Japan's core machinery orders, a leading indicator of capital spending, rose for the fourth straight month in September.
Core machinery orders rose 2.9 percent on month, above expectations for a 1.9 percent decline in a Reuters poll but slower than August's 4.7 percent increase.
Year-on-year, machinery orders rose 7.3 percent in September, above expectations for a 1.3 percent decline.
The above-view data failed to boost Japanese equities, however; Japan's benchmark Nikkei 225 opened 0.1 percent lower shortly after the data.
"Right now we are not paying a lot of attention to [machinery orders]," said Joe Zidle, Portfolio Strategist, Richard Bernstein Advisors, noting that Japan is currently a policy-driven market.

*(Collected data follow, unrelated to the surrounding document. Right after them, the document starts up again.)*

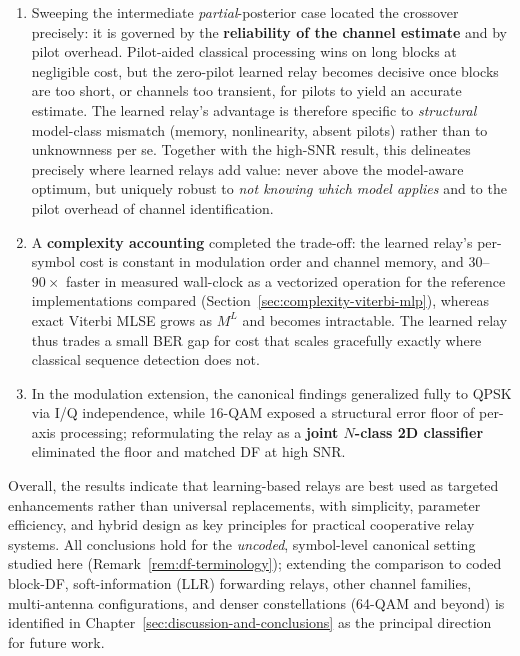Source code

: \begin{enumerate}
    \item Sweeping the intermediate \emph{partial}-posterior case located the crossover precisely: it is governed by the \textbf{reliability of the channel estimate} and by pilot overhead. Pilot-aided classical processing wins on long blocks at negligible cost, but the zero-pilot learned relay becomes decisive once blocks are too short, or channels too transient, for pilots to yield an accurate estimate. The learned relay's advantage is therefore specific to \emph{structural} model-class mismatch (memory, nonlinearity, absent pilots) rather than to unknownness per se. Together with the high-SNR result, this delineates precisely where learned relays add value: never above the model-aware optimum, but uniquely robust to \emph{not knowing which model applies} and to the pilot overhead of channel identification.

    \item A \textbf{complexity accounting} completed the trade-off: the learned relay's per-symbol cost is constant in modulation order and channel memory, and $30$--$90\times$ faster in measured wall-clock as a vectorized operation for the reference implementations compared (Section~\ref{sec:complexity-viterbi-mlp}), whereas exact Viterbi MLSE grows as $M^{L}$ and becomes intractable. The learned relay thus trades a small BER gap for cost that scales gracefully exactly where classical sequence detection does not.

    \item In the modulation extension, the canonical findings generalized fully to QPSK via I/Q independence, while 16-QAM exposed a structural error floor of per-axis processing; reformulating the relay as a \textbf{joint $N$-class 2D classifier} eliminated the floor and matched DF at high SNR.
\end{enumerate}

Overall, the results indicate that learning-based relays are best used as targeted enhancements rather than universal replacements, with simplicity, parameter efficiency, and hybrid design as key principles for practical cooperative relay systems. All conclusions hold for the \emph{uncoded}, symbol-level canonical setting studied here (Remark~\ref{rem:df-terminology}); extending the comparison to coded block-DF, soft-information (LLR) forwarding relays, other channel families, multi-antenna configurations, and denser constellations (64-QAM and beyond) is identified in Chapter~\ref{sec:discussion-and-conclusions} as the principal direction for future work.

"I think what's going to be far more important for investors is whether the Bank of Japan continues to respond to the slew of data," he said. "The bigger picture has been a slower economy, a big hit from the sales tax hike in April. I think Japan markets are seeing something similar to what the U.S. saw over the last 3-4 years, like the Federal Reserve and Quantitative Easing. That's what markets are playing out now in Japan."
Japan raised its sales tax to 8 percent from 5 percent in April, in bid to reduce its debt-to-GDP ratio which currently stands above 240 percent. The move has been criticized to be counter-intuitive to Prime Minister Shinzo Abe's big push to revive the economy.
In the second quarter, Japan's economy contracted a revised 7.1 percent on an annualized basis, marking the biggest contraction since the first quarter of 2009 the consumption tax hike dragged growth.
Machinery orders rose 5.6 percent on quarter for the July-September period, the second straight quarterly increase. Companies surveyed by the Cabinet Office forecast that orders will fall 0.3 percent in the October-December quarter.
Despite companies' expectations for a decline in the current quarter, Harumi Taguchi, Principal Economist at IHS Global Insight expects orders to continue increasing "at a moderate pace".
"The ongoing improvement suggests companies, manufacturing industries in particular, still plan to increase investment in machinery and equipment despite sluggish demand from both domestic and external markets," she said.
"[However], large order backlogs could weaken the uptrend of private machinery orders in the near term.